Real political change is finally back on the agenda in the United States
Thursday will be another significant day for the new political movement emerging in the United States.
This is the day when the movement arrives on the steps of the White House. This is the day when October 2011 will descend on Washington's Freedom Plaza.
And the thousands of people who will go to Freedom Plaza will know that thousands of people are making the same stand in communities, towns and cities thoughout the United States.
And not just in the United States. Throughout the world people are making a stand. In countries like Greece, Spain, Britain and Portugal ordinary people are fighting the same capitalist forces that see us as mere fodder for 'the machine'.
The machine has to be stopped and a new world won.
I have read several columns where the issues of political demands and organisation have been discussed.

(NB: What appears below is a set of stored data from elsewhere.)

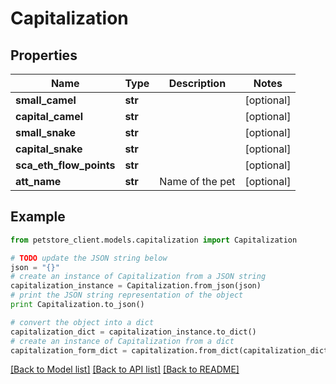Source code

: # Capitalization


## Properties

Name | Type | Description | Notes
------------ | ------------- | ------------- | -------------
**small_camel** | **str** |  | [optional] 
**capital_camel** | **str** |  | [optional] 
**small_snake** | **str** |  | [optional] 
**capital_snake** | **str** |  | [optional] 
**sca_eth_flow_points** | **str** |  | [optional] 
**att_name** | **str** | Name of the pet  | [optional] 

## Example

```python
from petstore_client.models.capitalization import Capitalization

# TODO update the JSON string below
json = "{}"
# create an instance of Capitalization from a JSON string
capitalization_instance = Capitalization.from_json(json)
# print the JSON string representation of the object
print Capitalization.to_json()

# convert the object into a dict
capitalization_dict = capitalization_instance.to_dict()
# create an instance of Capitalization from a dict
capitalization_form_dict = capitalization.from_dict(capitalization_dict)
```
[[Back to Model list]](../README.md#documentation-for-models) [[Back to API list]](../README.md#documentation-for-api-endpoints) [[Back to README]](../README.md)


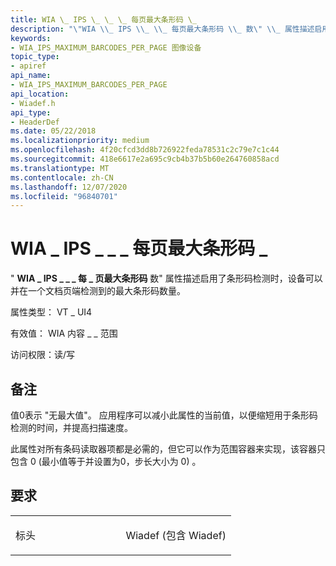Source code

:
 ```yaml
---
title: WIA \_ IPS \_ \_ \_ 每页最大条形码 \_
description: "\"WIA \\_ IPS \\_ \\_ 每页最大条形码 \\_ 数\" \\_ 属性描述启用了条形码检测时，设备可以并在一个文档页端检测到的最大条形码数量。"
keywords:
- WIA_IPS_MAXIMUM_BARCODES_PER_PAGE 图像设备
topic_type:
- apiref
api_name:
- WIA_IPS_MAXIMUM_BARCODES_PER_PAGE
api_location:
- Wiadef.h
api_type:
- HeaderDef
ms.date: 05/22/2018
ms.localizationpriority: medium
ms.openlocfilehash: 4f20cfcd3dd8b726922feda78531c2c79e7c1c44
ms.sourcegitcommit: 418e6617e2a695c9cb4b37b5b60e264760858acd
ms.translationtype: MT
ms.contentlocale: zh-CN
ms.lasthandoff: 12/07/2020
ms.locfileid: "96840701"
---
```

# <a name="wia_ips_maximum_barcodes_per_page"></a>WIA \_ IPS \_ \_ \_ 每页最大条形码 \_


" **WIA \_ IPS \_ \_ \_ 每 \_ 页最大条形码** 数" 属性描述启用了条形码检测时，设备可以并在一个文档页端检测到的最大条形码数量。




属性类型： VT \_ UI4

有效值： WIA 内容 \_ \_ 范围

访问权限：读/写

<a name="remarks"></a>备注
-------

值0表示 "无最大值"。 应用程序可以减小此属性的当前值，以便缩短用于条形码检测的时间，并提高扫描速度。

此属性对所有条码读取器项都是必需的，但它可以作为范围容器来实现，该容器只包含 0 (最小值等于并设置为0，步长大小为 0) 。

<a name="requirements"></a>要求
------------

<table>
<colgroup>
<col width="50%" />
<col width="50%" />
</colgroup>
<tbody>
<tr class="odd">
<td><p>标头</p></td>
<td>Wiadef (包含 Wiadef) </td>
</tr>
</tbody>
</table>

 

 





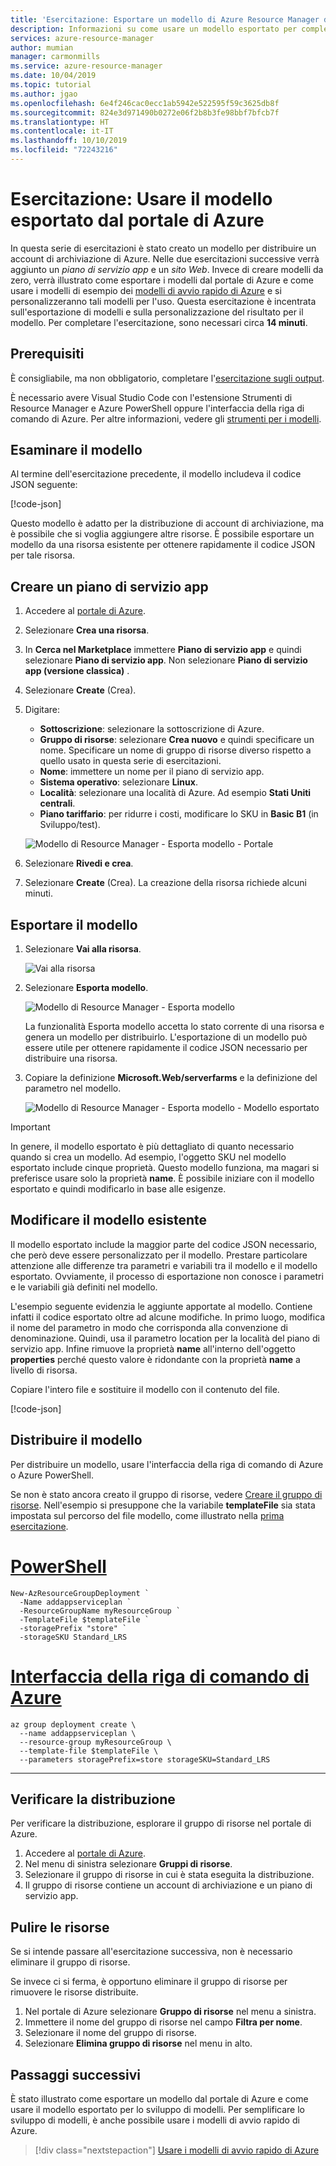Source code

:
 ```yaml
---
title: 'Esercitazione: Esportare un modello di Azure Resource Manager dal portale di Azure'
description: Informazioni su come usare un modello esportato per completare lo sviluppo del modello.
services: azure-resource-manager
author: mumian
manager: carmonmills
ms.service: azure-resource-manager
ms.date: 10/04/2019
ms.topic: tutorial
ms.author: jgao
ms.openlocfilehash: 6e4f246cac0ecc1ab5942e522595f59c3625db8f
ms.sourcegitcommit: 824e3d971490b0272e06f2b8b3fe98bbf7bfcb7f
ms.translationtype: HT
ms.contentlocale: it-IT
ms.lasthandoff: 10/10/2019
ms.locfileid: "72243216"
---
```

# <a name="tutorial-use-exported-template-from-the-azure-portal"></a>Esercitazione: Usare il modello esportato dal portale di Azure

In questa serie di esercitazioni è stato creato un modello per distribuire un account di archiviazione di Azure. Nelle due esercitazioni successive verrà aggiunto un *piano di servizio app* e un *sito Web*. Invece di creare modelli da zero, verrà illustrato come esportare i modelli dal portale di Azure e come usare i modelli di esempio dei [modelli di avvio rapido di Azure](https://azure.microsoft.com/resources/templates/) e si personalizzeranno tali modelli per l'uso. Questa esercitazione è incentrata sull'esportazione di modelli e sulla personalizzazione del risultato per il modello. Per completare l'esercitazione, sono necessari circa **14 minuti**.

## <a name="prerequisites"></a>Prerequisiti

È consigliabile, ma non obbligatorio, completare l'[esercitazione sugli output](template-tutorial-add-outputs.md).

È necessario avere Visual Studio Code con l'estensione Strumenti di Resource Manager e Azure PowerShell oppure l'interfaccia della riga di comando di Azure. Per altre informazioni, vedere gli [strumenti per i modelli](template-tutorial-create-first-template.md#get-tools).

## <a name="review-your-template"></a>Esaminare il modello

Al termine dell'esercitazione precedente, il modello includeva il codice JSON seguente:

[!code-json[](~/resourcemanager-templates/get-started-with-templates/add-outputs/azuredeploy.json)]

Questo modello è adatto per la distribuzione di account di archiviazione, ma è possibile che si voglia aggiungere altre risorse. È possibile esportare un modello da una risorsa esistente per ottenere rapidamente il codice JSON per tale risorsa.

## <a name="create-app-service-plan"></a>Creare un piano di servizio app

1. Accedere al [portale di Azure](https://portal.azure.com).
1. Selezionare **Crea una risorsa**.
1. In **Cerca nel Marketplace** immettere **Piano di servizio app** e quindi selezionare **Piano di servizio app**.  Non selezionare **Piano di servizio app (versione classica)** .
1. Selezionare **Create** (Crea).
1. Digitare:

    - **Sottoscrizione**: selezionare la sottoscrizione di Azure.
    - **Gruppo di risorse**: selezionare **Crea nuovo** e quindi specificare un nome. Specificare un nome di gruppo di risorse diverso rispetto a quello usato in questa serie di esercitazioni.
    - **Nome**: immettere un nome per il piano di servizio app.
    - **Sistema operativo**: selezionare **Linux**.
    - **Località**: selezionare una località di Azure. Ad esempio **Stati Uniti centrali**.
    - **Piano tariffario**: per ridurre i costi, modificare lo SKU in **Basic B1** (in Sviluppo/test).

    ![Modello di Resource Manager - Esporta modello - Portale](./media/template-tutorial-export-template/resource-manager-template-export.png)
1. Selezionare **Rivedi e crea**.
1. Selezionare **Create** (Crea). La creazione della risorsa richiede alcuni minuti.

## <a name="export-the-template"></a>Esportare il modello

1. Selezionare **Vai alla risorsa**.

    ![Vai alla risorsa](./media/template-tutorial-export-template/resource-manager-template-export-go-to-resource.png)

1. Selezionare **Esporta modello**.

    ![Modello di Resource Manager - Esporta modello](./media/template-tutorial-export-template/resource-manager-template-export-template.png)

   La funzionalità Esporta modello accetta lo stato corrente di una risorsa e genera un modello per distribuirlo. L'esportazione di un modello può essere utile per ottenere rapidamente il codice JSON necessario per distribuire una risorsa.

1. Copiare la definizione **Microsoft.Web/serverfarms** e la definizione del parametro nel modello.

    ![Modello di Resource Manager - Esporta modello - Modello esportato](./media/template-tutorial-export-template/resource-manager-template-exported-template.png)

> [!IMPORTANT]
> In genere, il modello esportato è più dettagliato di quanto necessario quando si crea un modello. Ad esempio, l'oggetto SKU nel modello esportato include cinque proprietà. Questo modello funziona, ma magari si preferisce usare solo la proprietà **name**. È possibile iniziare con il modello esportato e quindi modificarlo in base alle esigenze.

## <a name="revise-the-existing-template"></a>Modificare il modello esistente

Il modello esportato include la maggior parte del codice JSON necessario, che però deve essere personalizzato per il modello. Prestare particolare attenzione alle differenze tra parametri e variabili tra il modello e il modello esportato. Ovviamente, il processo di esportazione non conosce i parametri e le variabili già definiti nel modello.

L'esempio seguente evidenzia le aggiunte apportate al modello. Contiene infatti il codice esportato oltre ad alcune modifiche. In primo luogo, modifica il nome del parametro in modo che corrisponda alla convenzione di denominazione. Quindi, usa il parametro location per la località del piano di servizio app. Infine rimuove la proprietà **name** all'interno dell'oggetto **properties** perché questo valore è ridondante con la proprietà **name** a livello di risorsa.

Copiare l'intero file e sostituire il modello con il contenuto del file.

[!code-json[](~/resourcemanager-templates/get-started-with-templates/export-template/azuredeploy.json?range=1-77&highlight=28-31,50-69)]

## <a name="deploy-the-template"></a>Distribuire il modello

Per distribuire un modello, usare l'interfaccia della riga di comando di Azure o Azure PowerShell.

Se non è stato ancora creato il gruppo di risorse, vedere [Creare il gruppo di risorse](template-tutorial-create-first-template.md#create-resource-group). Nell'esempio si presuppone che la variabile **templateFile** sia stata impostata sul percorso del file modello, come illustrato nella [prima esercitazione](template-tutorial-create-first-template.md#deploy-template).

# <a name="powershelltabazure-powershell"></a>[PowerShell](#tab/azure-powershell)

```azurepowershell
New-AzResourceGroupDeployment `
  -Name addappserviceplan `
  -ResourceGroupName myResourceGroup `
  -TemplateFile $templateFile `
  -storagePrefix "store" `
  -storageSKU Standard_LRS
```

# <a name="azure-clitabazure-cli"></a>[Interfaccia della riga di comando di Azure](#tab/azure-cli)

```azurecli
az group deployment create \
  --name addappserviceplan \
  --resource-group myResourceGroup \
  --template-file $templateFile \
  --parameters storagePrefix=store storageSKU=Standard_LRS
```

---

## <a name="verify-deployment"></a>Verificare la distribuzione

Per verificare la distribuzione, esplorare il gruppo di risorse nel portale di Azure.

1. Accedere al [portale di Azure](https://portal.azure.com).
1. Nel menu di sinistra selezionare **Gruppi di risorse**.
1. Selezionare il gruppo di risorse in cui è stata eseguita la distribuzione.
1. Il gruppo di risorse contiene un account di archiviazione e un piano di servizio app.

## <a name="clean-up-resources"></a>Pulire le risorse

Se si intende passare all'esercitazione successiva, non è necessario eliminare il gruppo di risorse.

Se invece ci si ferma, è opportuno eliminare il gruppo di risorse per rimuovere le risorse distribuite.

1. Nel portale di Azure selezionare **Gruppo di risorse** nel menu a sinistra.
2. Immettere il nome del gruppo di risorse nel campo **Filtra per nome**.
3. Selezionare il nome del gruppo di risorse.
4. Selezionare **Elimina gruppo di risorse** nel menu in alto.

## <a name="next-steps"></a>Passaggi successivi

È stato illustrato come esportare un modello dal portale di Azure e come usare il modello esportato per lo sviluppo di modelli. Per semplificare lo sviluppo di modelli, è anche possibile usare i modelli di avvio rapido di Azure.

> [!div class="nextstepaction"]
> [Usare i modelli di avvio rapido di Azure](template-tutorial-quickstart-template.md)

The comments have been well-intentioned and made in a spirit of solidarity but I think they are well wide of the mark.
One of the great strengths of Occupy Wall Street is that it embraces a diverse constellation of social and political forces within the United States. This is a movement that has embraced different groups and organisations without rancour but with respect.
Its present strength and growing popularity lies in its diversity and not in uniformity.
It is more than enough at this stage that the movement has ignited a conversation and debate within the United States about the legitimacy of a economic system that enriches one percent of the population at the expense of everyone else.
That debate has been off the American political agenda for decades and, at last, we are truly seeing an American awakening.
Social democratic parties throughout the West long ago meekly surrendered to neoliberalism. But out of the rubble of social democracy we can build new progressive movements.
In the United States there is a yearning for a fundamental change. Occupy Wall Street has tapped into that yearning.
It can be done elsewhere too.
It would nice to think it could be done in New Zealand too and that we can find a new politics that bypasses the neoliberalism and the cronyism of the parliamentary parties. We need a new kind of politics that rejects voting for a cabal of oppressors every three years.